(PROVIDED DATA begins)
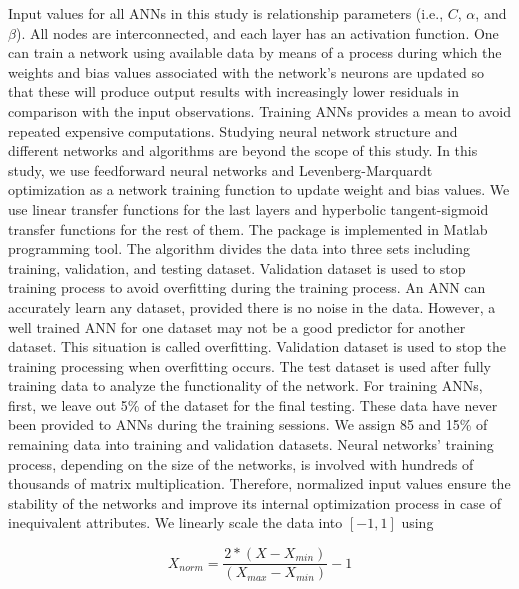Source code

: Input values for all ANNs in this study is \qsvs{} relationship parameters (i.e., $C$, $\alpha$, and $\beta$). All nodes are interconnected, and each layer has an activation function. One can train a network using available data by means of a process during which the weights and bias values associated with the network's neurons are updated so that these will produce output results with increasingly lower residuals in comparison with the input observations. Training ANNs provides a mean to avoid repeated expensive computations. Studying neural network structure and different networks and algorithms are beyond the scope of this study.  In this study, we use feedforward neural networks and Levenberg-Marquardt optimization as a network training function to update weight and bias values. We use linear transfer functions for the last layers and hyperbolic tangent-sigmoid transfer functions for the rest of them. The package is implemented in Matlab programming tool. The algorithm divides the data into three sets including training, validation, and testing dataset. Validation dataset is used to stop training process to avoid overfitting during the training process. An ANN can accurately learn any dataset, provided there is no noise in the data. However, a well trained ANN for one dataset may not be a good predictor for another dataset. This situation is called overfitting. Validation dataset is used to stop the training processing when overfitting occurs. The test dataset is used after fully training data to analyze the functionality of the network. For training ANNs, first, we leave out 5\% of the dataset for the final testing. These data have never been provided to ANNs during the training sessions. We assign 85 and 15\% of remaining data into training and validation datasets.  Neural networks' training process, depending on the size of the networks, is involved with hundreds of thousands of matrix multiplication. Therefore, normalized input values ensure the stability of the networks and improve its internal optimization process in case of inequivalent attributes. We linearly scale the data into $[-1,1]$ using

\begin{equation}
X_{norm} = \frac{2*(X-X_{min})}{(X_{max}-X_{min})}-1
\end{equation}

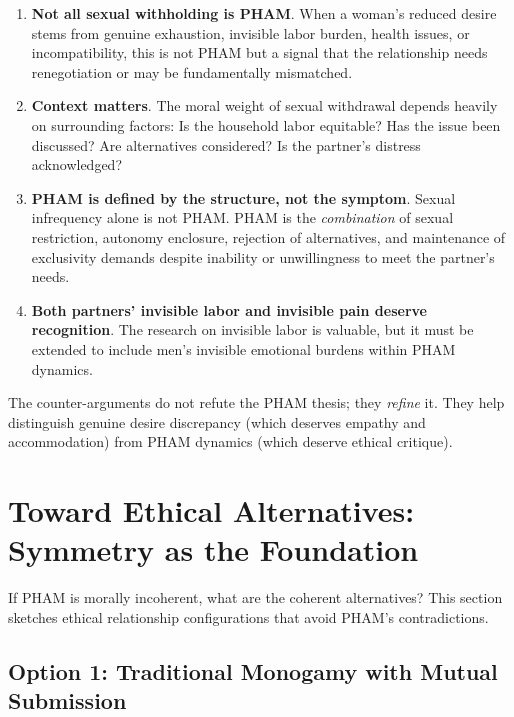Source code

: \documentclass[12pt, letterpaper]{article}
\begin{document}
\begin{enumerate}
    \item \textbf{Not all sexual withholding is PHAM}. When a woman's reduced desire stems from genuine exhaustion, invisible labor burden, health issues, or incompatibility, this is not PHAM but a signal that the relationship needs renegotiation or may be fundamentally mismatched.
    
    \item \textbf{Context matters}. The moral weight of sexual withdrawal depends heavily on surrounding factors: Is the household labor equitable? Has the issue been discussed? Are alternatives considered? Is the partner's distress acknowledged?
    
    \item \textbf{PHAM is defined by the structure, not the symptom}. Sexual infrequency alone is not PHAM. PHAM is the \textit{combination} of sexual restriction, autonomy enclosure, rejection of alternatives, and maintenance of exclusivity demands despite inability or unwillingness to meet the partner's needs.
    
    \item \textbf{Both partners' invisible labor and invisible pain deserve recognition}. The research on invisible labor is valuable, but it must be extended to include men's invisible emotional burdens within PHAM dynamics.
\end{enumerate}

The counter-arguments do not refute the PHAM thesis; they \textit{refine} it. They help distinguish genuine desire discrepancy (which deserves empathy and accommodation) from PHAM dynamics (which deserve ethical critique).

\section{Toward Ethical Alternatives: Symmetry as the Foundation}

If PHAM is morally incoherent, what are the coherent alternatives? This section sketches ethical relationship configurations that avoid PHAM's contradictions.

\subsection{Option 1: Traditional Monogamy with Mutual Submission}
\end{document}
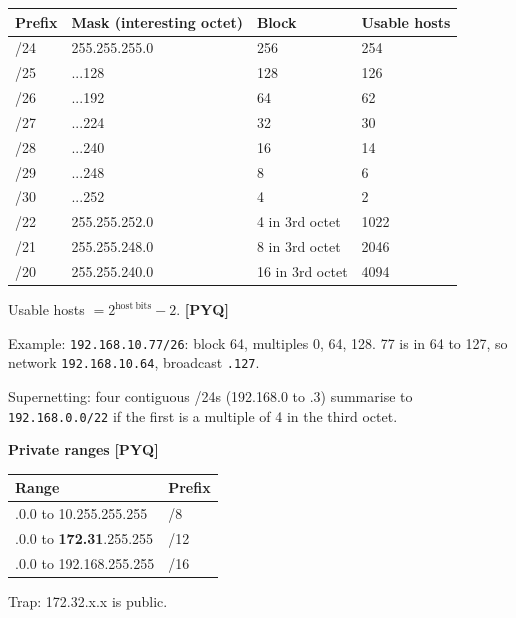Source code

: \documentclass[11pt,a4paper]{article}
\newcommand{\pyq}{\textcolor{ember}{\scriptsize\textbf{[PYQ]}}}
\begin{document}
\begin{center}\small\renewcommand{\arraystretch}{1.18}\setlength{\tabcolsep}{9pt}
\begin{tabular}{@{}llll@{}}
\toprule
\textbf{\color{slate}Prefix} & \textbf{\color{slate}Mask (interesting octet)} & \textbf{\color{slate}Block} & \textbf{\color{slate}Usable hosts} \\ \midrule
/24 & 255.255.255.0 & 256 & 254 \\
/25 & ...128 & 128 & 126 \\
/26 & ...192 & 64 & 62 \\
/27 & ...224 & 32 & 30 \\
/28 & ...240 & 16 & 14 \\
/29 & ...248 & 8 & 6 \\
/30 & ...252 & 4 & 2 \\
/22 & 255.255.252.0 & 4 in 3rd octet & 1022 \\
/21 & 255.255.248.0 & 8 in 3rd octet & 2046 \\
/20 & 255.255.240.0 & 16 in 3rd octet & 4094 \\
\bottomrule
\end{tabular}\end{center}
Usable hosts $=2^{\mathrm{host\ bits}}-2$. \pyq{}

Example: \texttt{192.168.10.77/26}: block 64, multiples 0, 64, 128. 77 is in 64 to 127, so network \texttt{192.168.10.64}, broadcast \texttt{.127}.

Supernetting: four contiguous /24s (192.168.0 to .3) summarise to \texttt{192.168.0.0/22} if the first is a multiple of 4 in the third octet.

\textbf{Private ranges} \pyq{}

\begin{center}\small\renewcommand{\arraystretch}{1.18}\setlength{\tabcolsep}{9pt}
\begin{tabularx}{\linewidth}{@{}>{\raggedright\arraybackslash}Xl@{}}
\toprule
\textbf{\color{slate}Range} & \textbf{\color{slate}Prefix} \\ \midrule
10.0.0.0 to 10.255.255.255 & /8 \\
172.16.0.0 to \textbf{172.31}.255.255 & /12 \\
192.168.0.0 to 192.168.255.255 & /16 \\
\bottomrule
\end{tabularx}\end{center}
Trap: 172.32.x.x is public.
\end{document}
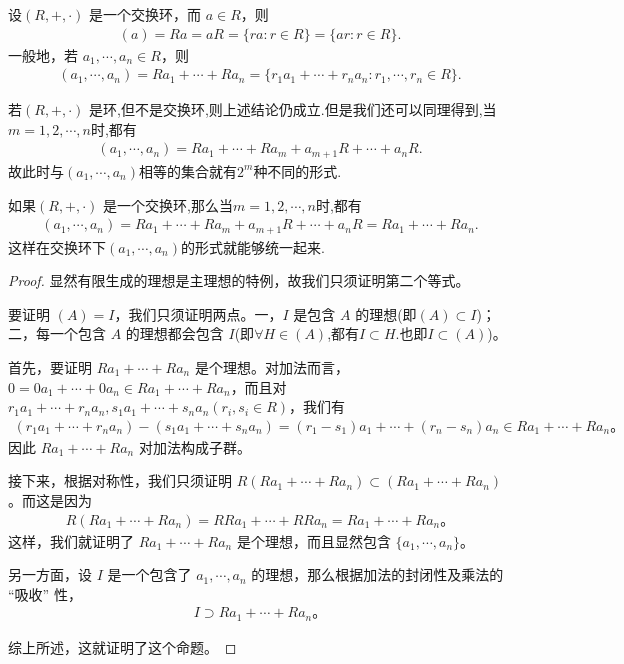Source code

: \documentclass[../../main.tex]{subfiles}
\begin{document}
\begin{proposition}\label{proposition:生成的理想的集合表示}
设$(R, +, \cdot)$ 是一个交换环，而 $a \in R$，则
\begin{align*}
(a) = Ra = aR= \{ra : r \in R\}= \{ar : r \in R\}.
\end{align*}
一般地，若 $a_1, \cdots, a_n \in R$，则
\begin{align*}
(a_1, \cdots, a_n) = Ra_1 + \cdots + Ra_n = \{r_1a_1 + \cdots + r_na_n : r_1, \cdots, r_n \in R\} .
\end{align*}
\end{proposition}
\begin{remark}
若$(R, +, \cdot)$ 是环,但不是交换环,则上述结论仍成立.但是我们还可以同理得到,当$m=1,2,\cdots,n$时,都有
\begin{align*}
\left( a_1,\cdots ,a_n \right) =Ra_1+\cdots +Ra_m+a_{m+1}R+\cdots +a_nR.
\end{align*}
故此时与$(a_1,\cdots,a_n)$相等的集合就有$2^m$种不同的形式.

如果$(R, +, \cdot)$ 是一个交换环,那么当$m=1,2,\cdots,n$时,都有
\begin{align*}
\left( a_1,\cdots ,a_n \right) =Ra_1+\cdots +Ra_m+a_{m+1}R+\cdots +a_nR=Ra_1 + \cdots + Ra_n.
\end{align*}
这样在交换环下$(a_1,\cdots,a_n)$的形式就能够统一起来.
\end{remark}
\begin{proof}
显然有限生成的理想是主理想的特例，故我们只须证明第二个等式。

要证明 $(A) = I$，我们只须证明两点。一，$I$ 是包含 $A$ 的理想(即$(A)\subset I$)；二，每一个包含 $A$ 的理想都会包含 $I$(即$\forall H\in (A)$,都有$I\subset H$.也即$I\subset (A)$)。

首先，要证明 $Ra_1 + \cdots + Ra_n$ 是个理想。对加法而言，$0 = 0a_1 + \cdots + 0a_n \in Ra_1 + \cdots + Ra_n$，而且对 $r_1a_1 + \cdots + r_na_n, s_1a_1 + \cdots + s_na_n (r_i, s_i \in R)$，我们有
\begin{align*}
(r_1a_1 + \cdots + r_na_n) - (s_1a_1 + \cdots + s_na_n) = (r_1 - s_1)a_1 + \cdots + (r_n - s_n)a_n \in Ra_1 + \cdots + Ra_n 。
\end{align*}
因此 $Ra_1 + \cdots + Ra_n$ 对加法构成子群。

接下来，根据对称性，我们只须证明 $R(Ra_1 + \cdots + Ra_n) \subset (Ra_1 + \cdots + Ra_n)$。而这是因为
\begin{align*}
R(Ra_1 + \cdots + Ra_n) = RRa_1 + \cdots + RRa_n = Ra_1 + \cdots + Ra_n 。
\end{align*}
这样，我们就证明了 $Ra_1 + \cdots + Ra_n$ 是个理想，而且显然包含 $\{a_1, \cdots, a_n\}$。

另一方面，设 $I$ 是一个包含了 $a_1, \cdots, a_n$ 的理想，那么根据加法的封闭性及乘法的 “吸收” 性，
\begin{align*}
I \supset Ra_1 + \cdots + Ra_n 。
\end{align*}

综上所述，这就证明了这个命题。 
\end{proof}
\end{document}
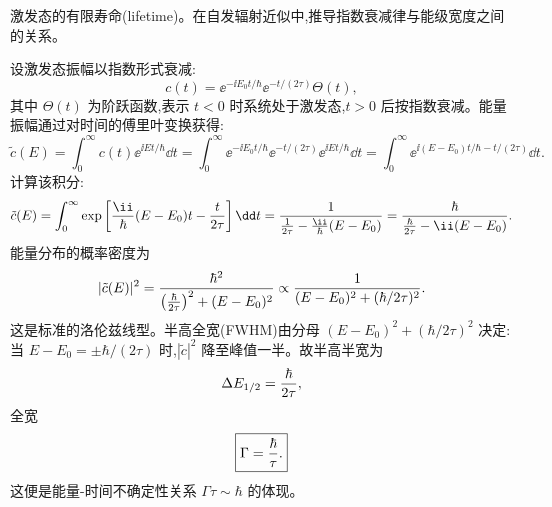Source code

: \begin{question}
激发态的有限寿命(lifetime)。在自发辐射近似中,推导指数衰减律与能级宽度之间的关系。
\begin{solution}
设激发态振幅以指数形式衰减:
\[
c(t)=\ee^{-\ii E_0t/\hbar}\ee^{-t/(2\tau)}\Theta(t),
\]
其中 $\Theta(t)$ 为阶跃函数,表示 $t<0$ 时系统处于激发态,$t>0$ 后按指数衰减。能量振幅通过对时间的傅里叶变换获得:
\[
\tilde c(E)=\int_0^\infty c(t)\ee^{\ii Et/\hbar}\dd t
=\int_0^\infty \ee^{-\ii E_0t/\hbar}\ee^{-t/(2\tau)}\ee^{\ii Et/\hbar}\dd t
=\int_0^\infty \ee^{\ii(E-E_0)t/\hbar-t/(2\tau)}\dd t.
\]
计算该积分:
\[
\tilde c(E)=\int_0^\infty
\exp\left[{\ii\over\hbar}(E-E_0)t-{t\over2\tau}\right]\dd t
={1\over{1\over2\tau}-{\ii\over\hbar}(E-E_0)}
={\hbar\over{\hbar\over2\tau}-\ii(E-E_0)}.
\]
能量分布的概率密度为
\[
|\tilde c(E)|^2={\hbar^2\over\left({\hbar\over2\tau}\right)^2+(E-E_0)^2}
\propto{1\over(E-E_0)^2+(\hbar/2\tau)^2}.
\]
这是标准的洛伦兹线型。半高全宽(FWHM)由分母 $(E-E_0)^2+(\hbar/2\tau)^2$ 决定:当 $E-E_0=\pm\hbar/(2\tau)$ 时,$|\tilde c|^2$ 降至峰值一半。故半高半宽为
\[
\Delta E_{1/2}={\hbar\over2\tau},
\]
全宽
\[
\boxed{\Gamma={\hbar\over\tau}.}
\]
这便是能量-时间不确定性关系 $\Gamma\tau\sim\hbar$ 的体现。
\end{solution}
\end{question}

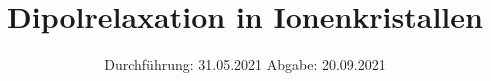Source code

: 

\subject{V 48}
\title{Dipolrelaxation in Ionenkristallen}
\date{%
  Durchführung: 31.05.2021
  \hspace{3em}
  Abgabe: 20.09.2021
}



\maketitle
\thispagestyle{empty}
\tableofcontents
\newpage







\printbibliography{}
(PROVIDED DATA ends)
**PROMPT**. Copy all lines of the records that have the string "infty" in them.

**FINISHED EXERCISE**.
\tilde c(E)=\int_0^\infty c(t)\ee^{\ii Et/\hbar}\dd t
=\int_0^\infty \ee^{-\ii E_0t/\hbar}\ee^{-t/(2\tau)}\ee^{\ii Et/\hbar}\dd t
=\int_0^\infty \ee^{\ii(E-E_0)t/\hbar-t/(2\tau)}\dd t.
\tilde c(E)=\int_0^\infty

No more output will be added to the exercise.